Gass presented with Saint Louis Literary Award

William H. Gass, Ph.D., the David May Distinguished University Professor Emeritus in the Humanities in Arts & Sciences, was presented with the 2007 Saint Louis Literary Award during a ceremony Oct. 24 at Saint Louis University.

Past recipients of the honor include Saul Bellow, Eudora Welty, John Updike, Richard Ford, Joan Didion and Chinua Achebe.

William H. Gass
William H. Gass

Gass taught for 30 years in the Department of Philosophy in Arts & Sciences. He is the author of several novels, two story collections and several works of collected essays.

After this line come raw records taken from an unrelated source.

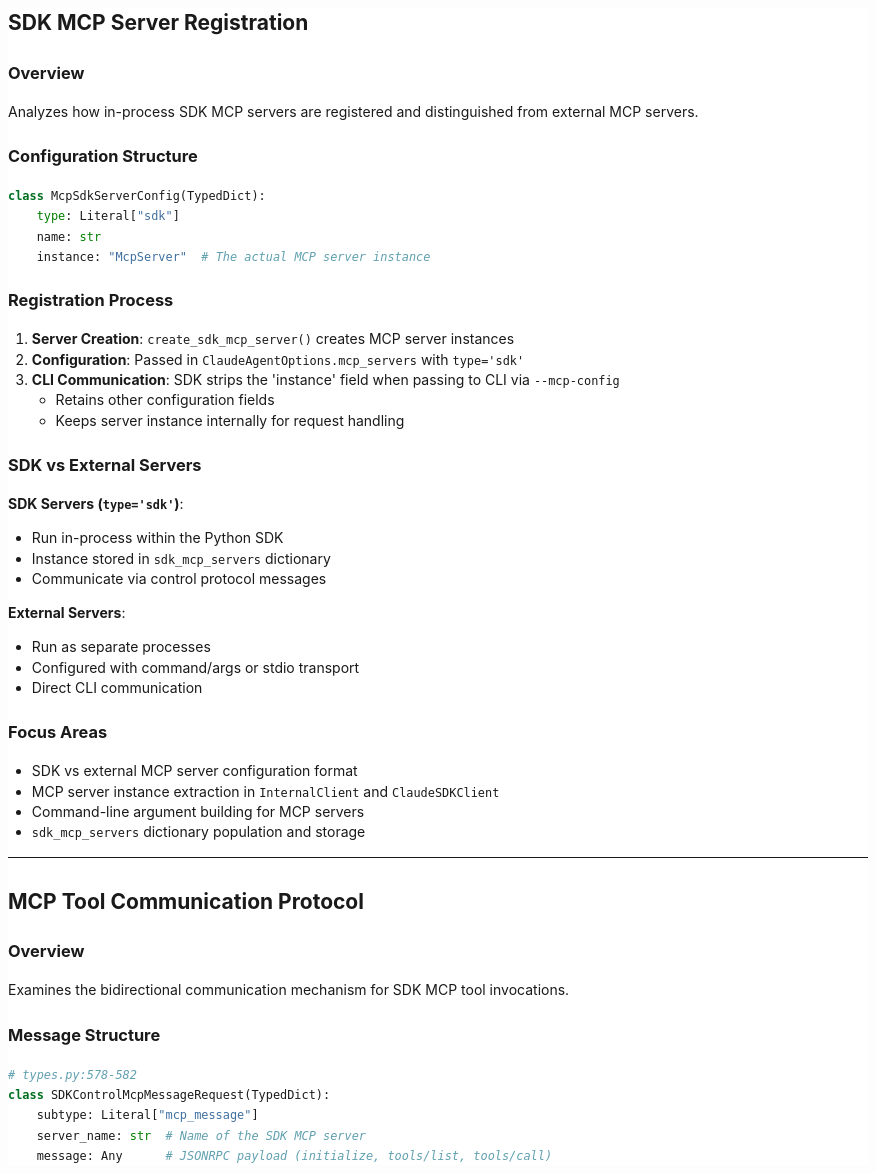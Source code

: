 ## SDK MCP Server Registration

### Overview
Analyzes how in-process SDK MCP servers are registered and distinguished from external MCP servers.

### Configuration Structure

```python
class McpSdkServerConfig(TypedDict):
    type: Literal["sdk"]
    name: str
    instance: "McpServer"  # The actual MCP server instance
```

### Registration Process

1. **Server Creation**: `create_sdk_mcp_server()` creates MCP server instances
2. **Configuration**: Passed in `ClaudeAgentOptions.mcp_servers` with `type='sdk'`
3. **CLI Communication**: SDK strips the 'instance' field when passing to CLI via `--mcp-config`
   - Retains other configuration fields
   - Keeps server instance internally for request handling

### SDK vs External Servers

**SDK Servers (`type='sdk'`)**:
- Run in-process within the Python SDK
- Instance stored in `sdk_mcp_servers` dictionary
- Communicate via control protocol messages

**External Servers**:
- Run as separate processes
- Configured with command/args or stdio transport
- Direct CLI communication

### Focus Areas
- SDK vs external MCP server configuration format
- MCP server instance extraction in `InternalClient` and `ClaudeSDKClient`
- Command-line argument building for MCP servers
- `sdk_mcp_servers` dictionary population and storage

---

## MCP Tool Communication Protocol

### Overview
Examines the bidirectional communication mechanism for SDK MCP tool invocations.

### Message Structure

```python
# types.py:578-582
class SDKControlMcpMessageRequest(TypedDict):
    subtype: Literal["mcp_message"]
    server_name: str  # Name of the SDK MCP server
    message: Any      # JSONRPC payload (initialize, tools/list, tools/call)
```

He has won numerous major literary awards during his career, including the National Book Critics Circle Award an unprecedented three times: in 1985 for “Habitations of the Word: Essays;” in 1996 for “Finding a Form;” and in 2003 for “Tests of Time.”

He also won the 1997 Lannan Lifetime Achievement Award, the 2000 PEN/Nabokov Award and the PEN/Nabokov Lifetime Achievement Award, which he has called his “most prized prize.”

He was elected to the American Academy of Arts & Sciences in 1982 and to the Institute of Arts & Letters in 1983.

Gass was the founder (in 1990) and first director of the University’s International Writers Center in Arts & Sciences — now known as The Center for the Humanities.